** Task description **
Omit every picture and return the rest of the data unaltered.

** Data for this exercise **
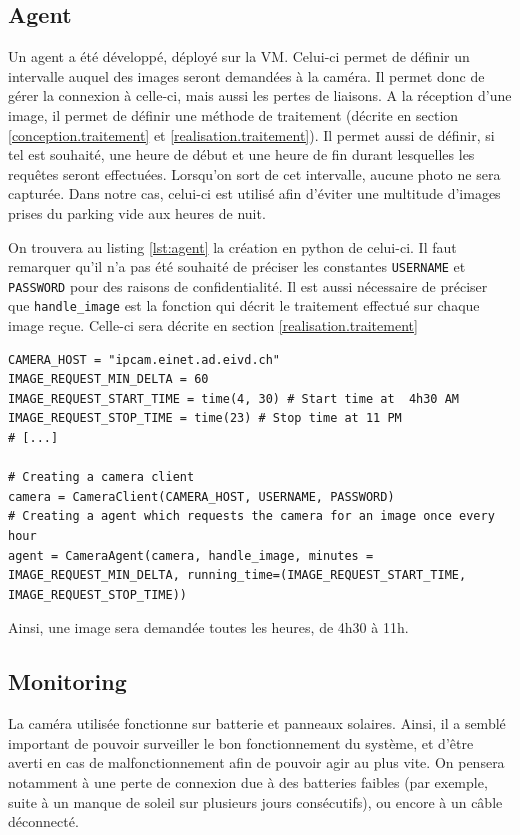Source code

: \subsection{Agent}\label{realisation.capture.agent}
Un agent a été développé, déployé sur la VM. Celui-ci permet de définir un intervalle auquel des images seront demandées à la caméra. Il permet donc de gérer la connexion à celle-ci, mais aussi les pertes de liaisons. A la réception d'une image, il permet de définir une méthode de traitement (décrite en section \ref{conception.traitement} et \ref{realisation.traitement}). 
Il permet aussi de définir, si tel est souhaité, une heure de début et une heure de fin durant lesquelles les requêtes seront effectuées. Lorsqu'on sort de cet intervalle, aucune photo ne sera capturée. Dans notre cas, celui-ci est utilisé afin d'éviter une multitude d'images prises du parking vide aux heures de nuit.

On trouvera au listing \ref{lst:agent} la création en python de celui-ci. Il faut remarquer qu'il n'a pas été souhaité de préciser les constantes \lstinline[columns=fixed]{USERNAME} et \lstinline[columns=fixed]{PASSWORD} pour des raisons de confidentialité. Il est aussi nécessaire de préciser que \lstinline[columns=fixed]{handle_image} est la fonction qui décrit le traitement effectué sur chaque image reçue. Celle-ci sera décrite en section \ref{realisation.traitement}

\begin{lstlisting}[caption={Création d'un agent récupérant les images}, label={lst:agent}] 
CAMERA_HOST = "ipcam.einet.ad.eivd.ch"
IMAGE_REQUEST_MIN_DELTA = 60
IMAGE_REQUEST_START_TIME = time(4, 30) # Start time at  4h30 AM
IMAGE_REQUEST_STOP_TIME = time(23) # Stop time at 11 PM
# [...]

# Creating a camera client
camera = CameraClient(CAMERA_HOST, USERNAME, PASSWORD)
# Creating a agent which requests the camera for an image once every hour
agent = CameraAgent(camera, handle_image, minutes = IMAGE_REQUEST_MIN_DELTA, running_time=(IMAGE_REQUEST_START_TIME, IMAGE_REQUEST_STOP_TIME))
\end{lstlisting}

Ainsi, une image sera demandée toutes les heures, de 4h30 à 11h.

\subsection{Monitoring}
La caméra utilisée fonctionne sur batterie et panneaux solaires. Ainsi, il a semblé important de pouvoir surveiller le bon fonctionnement du système, et d'être averti en cas de malfonctionnement afin de pouvoir agir au plus vite. On pensera notamment à une perte de connexion due à des batteries faibles (par exemple, suite à un manque de soleil sur plusieurs jours consécutifs), ou encore à un câble déconnecté.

** Response **
Source code

: \subsection{Agent}\label{realisation.capture.agent}
Un agent a été développé, déployé sur la VM. Celui-ci permet de définir un intervalle auquel des images seront demandées à la caméra. Il permet donc de gérer la connexion à celle-ci, mais aussi les pertes de liaisons. A la réception d'une image, il permet de définir une méthode de traitement (décrite en section \ref{conception.traitement} et \ref{realisation.traitement}). 
Il permet aussi de définir, si tel est souhaité, une heure de début et une heure de fin durant lesquelles les requêtes seront effectuées. Lorsqu'on sort de cet intervalle, aucune photo ne sera capturée. Dans notre cas, celui-ci est utilisé afin d'éviter une multitude d'images prises du parking vide aux heures de nuit.

On trouvera au listing \ref{lst:agent} la création en python de celui-ci. Il faut remarquer qu'il n'a pas été souhaité de préciser les constantes \lstinline[columns=fixed]{USERNAME} et \lstinline[columns=fixed]{PASSWORD} pour des raisons de confidentialité. Il est aussi nécessaire de préciser que \lstinline[columns=fixed]{handle_image} est la fonction qui décrit le traitement effectué sur chaque image reçue. Celle-ci sera décrite en section \ref{realisation.traitement}

\begin{lstlisting}[caption={Création d'un agent récupérant les images}, label={lst:agent}] 
CAMERA_HOST = "ipcam.einet.ad.eivd.ch"
IMAGE_REQUEST_MIN_DELTA = 60
IMAGE_REQUEST_START_TIME = time(4, 30) # Start time at  4h30 AM
IMAGE_REQUEST_STOP_TIME = time(23) # Stop time at 11 PM
# [...]

# Creating a camera client
camera = CameraClient(CAMERA_HOST, USERNAME, PASSWORD)
# Creating a agent which requests the camera for an image once every hour
agent = CameraAgent(camera, handle_image, minutes = IMAGE_REQUEST_MIN_DELTA, running_time=(IMAGE_REQUEST_START_TIME, IMAGE_REQUEST_STOP_TIME))
\end{lstlisting}

Ainsi, une image sera demandée toutes les heures, de 4h30 à 11h.

\subsection{Monitoring}
La caméra utilisée fonctionne sur batterie et panneaux solaires. Ainsi, il a semblé important de pouvoir surveiller le bon fonctionnement du système, et d'être averti en cas de malfonctionnement afin de pouvoir agir au plus vite. On pensera notamment à une perte de connexion due à des batteries faibles (par exemple, suite à un manque de soleil sur plusieurs jours consécutifs), ou encore à un câble déconnecté.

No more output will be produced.